Availability factor

Availability factor

The availability factor of a power plant is the amount of time that it is able to produce electricity over a certain period, divided by the amount of the time in the period. Occasions where only partial capacity is available may or may not be deducted. The availability factor should not be confused with the capacity factor.

The availability of a power plant varies greatly depending on the type of fuel, the design of the plant and how the plant is operated. Everything else being equal, plants that are run less frequently have higher availability factors because they require less maintenance. Most thermal power stations, such as coal, geothermal and nuclear power plants, have availability factors between 70% to 90%. Newer plants tend to have significantly higher availability factor, but preventive maintenance is as important as improvements in design and technology. Gas turbines have relatively high availability factors, ranging from 80% to 99%. Gas turbines are commonly used for peaking power plants, cogeneration plants and the first stage of combined cycle plants.

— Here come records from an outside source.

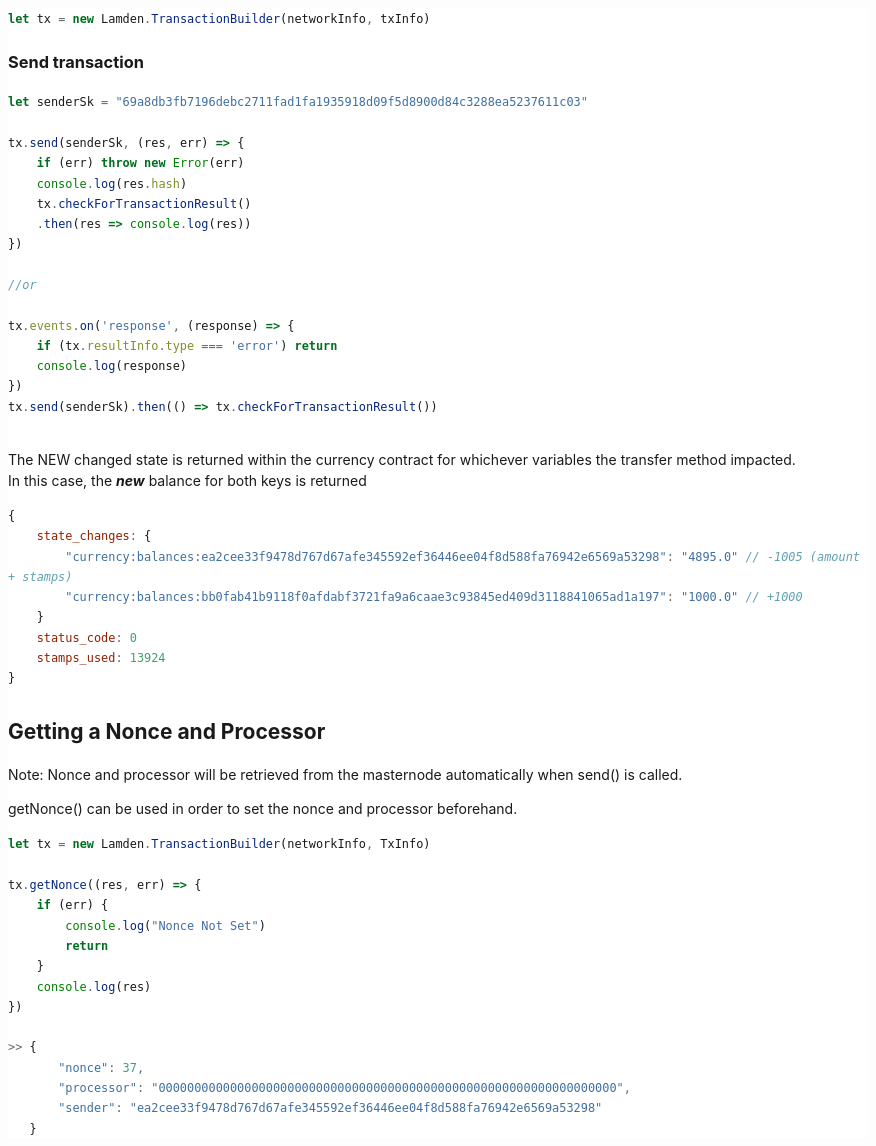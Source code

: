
 ```javascript
let tx = new Lamden.TransactionBuilder(networkInfo, txInfo)
```
 
### Send transaction
 
```javascript
let senderSk = "69a8db3fb7196debc2711fad1fa1935918d09f5d8900d84c3288ea5237611c03"
 
tx.send(senderSk, (res, err) => {
    if (err) throw new Error(err)
    console.log(res.hash)
    tx.checkForTransactionResult()
    .then(res => console.log(res))
})
 
//or
 
tx.events.on('response', (response) => {
    if (tx.resultInfo.type === 'error') return
    console.log(response)
})
tx.send(senderSk).then(() => tx.checkForTransactionResult())
 
```
 
The  NEW changed state is returned within the currency contract for whichever variables the transfer method impacted.  
In this case, the <b>*new*</b> balance for both keys is returned
 
```javascript
{
    state_changes: {
        "currency:balances:ea2cee33f9478d767d67afe345592ef36446ee04f8d588fa76942e6569a53298": "4895.0" // -1005 (amount + stamps)
        "currency:balances:bb0fab41b9118f0afdabf3721fa9a6caae3c93845ed409d3118841065ad1a197": "1000.0" // +1000
    }
    status_code: 0
    stamps_used: 13924
}
```
 
## Getting a Nonce and Processor
Note: Nonce and processor will be retrieved from the masternode automatically when send() is called.
 
getNonce() can be used in order to set the nonce and processor beforehand.
 
```javascript
let tx = new Lamden.TransactionBuilder(networkInfo, TxInfo)
 
tx.getNonce((res, err) => {
    if (err) {
        console.log("Nonce Not Set")
        return
    }
    console.log(res)
})
 
>> {
       "nonce": 37,
       "processor": "0000000000000000000000000000000000000000000000000000000000000000",
       "sender": "ea2cee33f9478d767d67afe345592ef36446ee04f8d588fa76942e6569a53298"
   }
```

The availability factor of wind and solar power plants depends on whether periods when the plant is operational, but there is no wind or sunlight, are counted as available, unavailable or disregarded. If they are counted as available during these times, photovoltaic plants have an availability factor approaching or equal to 100%. Modern wind turbines also have very high availability factors, about 98%. However, solar and wind plants have relatively low capacity factors and wind power output is difficult to forecast more than a few hours in advance. Their availability factors are much lower if times when sunlight or wind are not available are taken into account.